▶ **Problem to work on**
Transcribe the entries below exactly from their first line through the line containing "## 🎯 Task Overview", and let no picture into the copy.

Record excerpts: Begin

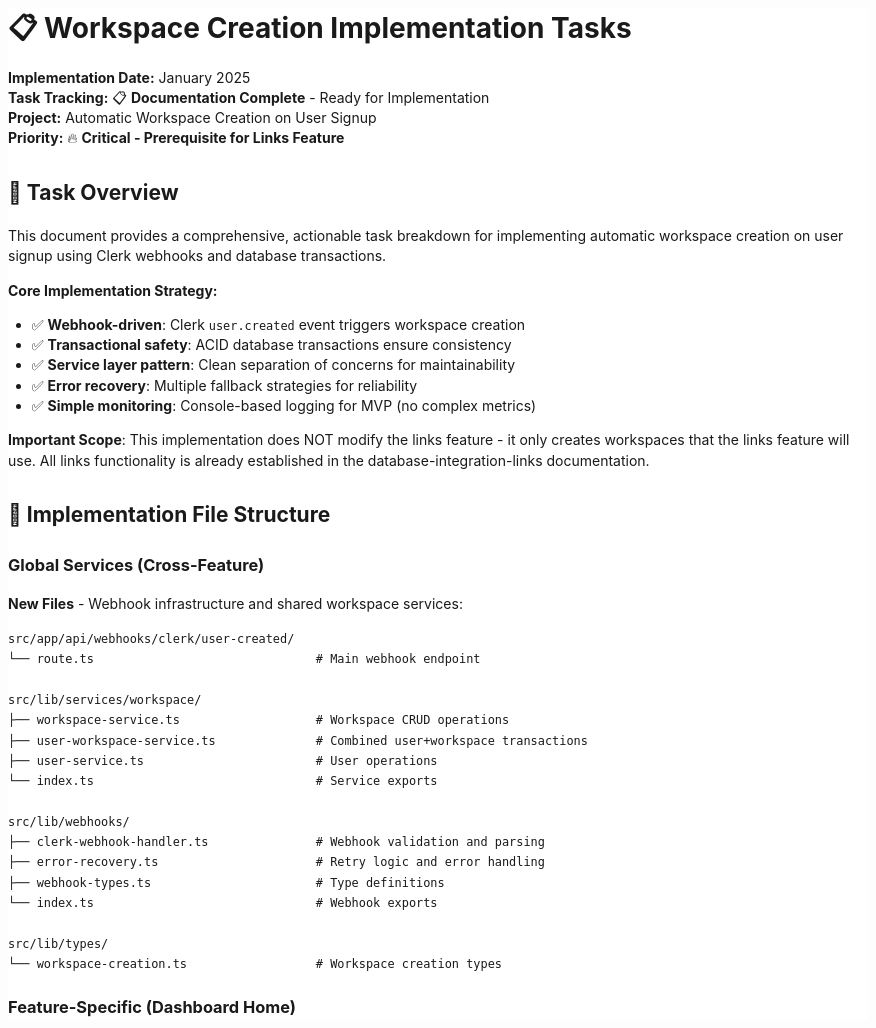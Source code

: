 # 📋 Workspace Creation Implementation Tasks

**Implementation Date:** January 2025  
**Task Tracking:** 📋 **Documentation Complete** - Ready for Implementation  
**Project:** Automatic Workspace Creation on User Signup  
**Priority:** 🔥 **Critical - Prerequisite for Links Feature**

## 🎯 Task Overview

This document provides a comprehensive, actionable task breakdown for implementing automatic workspace creation on user signup using Clerk webhooks and database transactions.

**Core Implementation Strategy:**

- ✅ **Webhook-driven**: Clerk `user.created` event triggers workspace creation
- ✅ **Transactional safety**: ACID database transactions ensure consistency
- ✅ **Service layer pattern**: Clean separation of concerns for maintainability
- ✅ **Error recovery**: Multiple fallback strategies for reliability
- ✅ **Simple monitoring**: Console-based logging for MVP (no complex metrics)

**Important Scope**: This implementation does NOT modify the links feature - it only creates workspaces that the links feature will use. All links functionality is already established in the database-integration-links documentation.

## 📂 Implementation File Structure

### **Global Services (Cross-Feature)**

**New Files** - Webhook infrastructure and shared workspace services:

```
src/app/api/webhooks/clerk/user-created/
└── route.ts                               # Main webhook endpoint

src/lib/services/workspace/
├── workspace-service.ts                   # Workspace CRUD operations
├── user-workspace-service.ts              # Combined user+workspace transactions
├── user-service.ts                        # User operations
└── index.ts                               # Service exports

src/lib/webhooks/
├── clerk-webhook-handler.ts               # Webhook validation and parsing
├── error-recovery.ts                      # Retry logic and error handling
├── webhook-types.ts                       # Type definitions
└── index.ts                               # Webhook exports

src/lib/types/
└── workspace-creation.ts                  # Workspace creation types
```

### **Feature-Specific (Dashboard Home)**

Record excerpts: End

▶ **Answer box**
Source code

: # 📋 Workspace Creation Implementation Tasks

**Implementation Date:** January 2025  
**Task Tracking:** 📋 **Documentation Complete** - Ready for Implementation  
**Project:** Automatic Workspace Creation on User Signup  
**Priority:** 🔥 **Critical - Prerequisite for Links Feature**

## 🎯 Task Overview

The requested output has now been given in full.